▶ _GOAL OF THE EXERCISE_: Which lines run from the start of the data below to the line containing "Al respecto, los"? Set them down exactly, with none added.

▶ _PROVIDED DATA_:
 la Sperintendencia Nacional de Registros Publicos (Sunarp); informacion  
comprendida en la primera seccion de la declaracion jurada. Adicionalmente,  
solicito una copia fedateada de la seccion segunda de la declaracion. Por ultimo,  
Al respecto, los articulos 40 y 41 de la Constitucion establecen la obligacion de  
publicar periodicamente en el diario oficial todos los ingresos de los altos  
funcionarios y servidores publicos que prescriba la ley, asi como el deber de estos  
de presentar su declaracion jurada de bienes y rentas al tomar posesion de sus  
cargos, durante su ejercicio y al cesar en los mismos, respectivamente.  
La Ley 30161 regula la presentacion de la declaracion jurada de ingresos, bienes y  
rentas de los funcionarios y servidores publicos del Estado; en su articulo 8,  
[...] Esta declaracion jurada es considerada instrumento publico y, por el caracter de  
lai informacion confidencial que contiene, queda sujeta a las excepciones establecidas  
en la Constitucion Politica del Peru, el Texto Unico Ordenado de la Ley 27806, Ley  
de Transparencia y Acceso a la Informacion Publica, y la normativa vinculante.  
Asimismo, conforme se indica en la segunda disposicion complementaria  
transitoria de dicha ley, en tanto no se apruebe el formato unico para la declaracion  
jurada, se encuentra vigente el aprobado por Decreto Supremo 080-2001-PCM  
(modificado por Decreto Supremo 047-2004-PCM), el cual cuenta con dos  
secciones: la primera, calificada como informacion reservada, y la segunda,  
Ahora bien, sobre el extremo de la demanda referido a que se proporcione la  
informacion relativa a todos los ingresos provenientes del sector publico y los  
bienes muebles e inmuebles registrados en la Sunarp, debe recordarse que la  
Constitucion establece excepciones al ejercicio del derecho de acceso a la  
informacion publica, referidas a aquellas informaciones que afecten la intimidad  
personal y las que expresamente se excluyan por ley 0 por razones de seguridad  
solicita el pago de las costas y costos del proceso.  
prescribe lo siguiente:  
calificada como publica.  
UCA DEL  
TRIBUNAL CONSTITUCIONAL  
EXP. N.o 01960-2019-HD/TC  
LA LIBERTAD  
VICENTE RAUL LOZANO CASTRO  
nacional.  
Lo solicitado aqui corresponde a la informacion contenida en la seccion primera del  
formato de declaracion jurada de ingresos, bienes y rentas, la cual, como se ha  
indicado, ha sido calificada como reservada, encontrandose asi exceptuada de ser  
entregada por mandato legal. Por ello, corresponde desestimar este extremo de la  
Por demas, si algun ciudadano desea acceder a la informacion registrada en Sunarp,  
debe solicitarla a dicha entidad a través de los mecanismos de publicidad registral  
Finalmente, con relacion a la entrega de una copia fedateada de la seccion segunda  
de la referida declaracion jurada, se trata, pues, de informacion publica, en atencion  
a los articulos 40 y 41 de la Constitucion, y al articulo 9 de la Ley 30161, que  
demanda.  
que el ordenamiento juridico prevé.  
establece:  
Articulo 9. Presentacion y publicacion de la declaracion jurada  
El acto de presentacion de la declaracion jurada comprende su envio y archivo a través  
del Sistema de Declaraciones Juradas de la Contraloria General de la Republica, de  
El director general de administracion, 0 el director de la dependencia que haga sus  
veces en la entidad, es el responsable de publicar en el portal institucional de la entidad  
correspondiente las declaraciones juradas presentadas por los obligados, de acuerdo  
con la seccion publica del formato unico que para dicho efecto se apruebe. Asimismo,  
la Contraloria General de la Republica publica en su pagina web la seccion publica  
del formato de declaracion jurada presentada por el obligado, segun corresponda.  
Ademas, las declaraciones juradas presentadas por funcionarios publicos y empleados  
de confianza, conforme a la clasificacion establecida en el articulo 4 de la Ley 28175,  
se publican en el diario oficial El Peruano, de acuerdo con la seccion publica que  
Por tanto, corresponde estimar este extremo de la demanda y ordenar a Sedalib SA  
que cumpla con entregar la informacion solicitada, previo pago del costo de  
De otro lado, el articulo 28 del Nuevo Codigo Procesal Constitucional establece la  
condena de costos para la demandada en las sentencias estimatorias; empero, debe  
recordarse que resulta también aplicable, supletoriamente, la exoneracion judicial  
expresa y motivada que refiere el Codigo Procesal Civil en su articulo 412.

▶ _REPLY TO THE TASK_:
 la Sperintendencia Nacional de Registros Publicos (Sunarp); informacion  
comprendida en la primera seccion de la declaracion jurada. Adicionalmente,  
solicito una copia fedateada de la seccion segunda de la declaracion. Por ultimo,  
Al respecto, los articulos 40 y 41 de la Constitucion establecen la obligacion de  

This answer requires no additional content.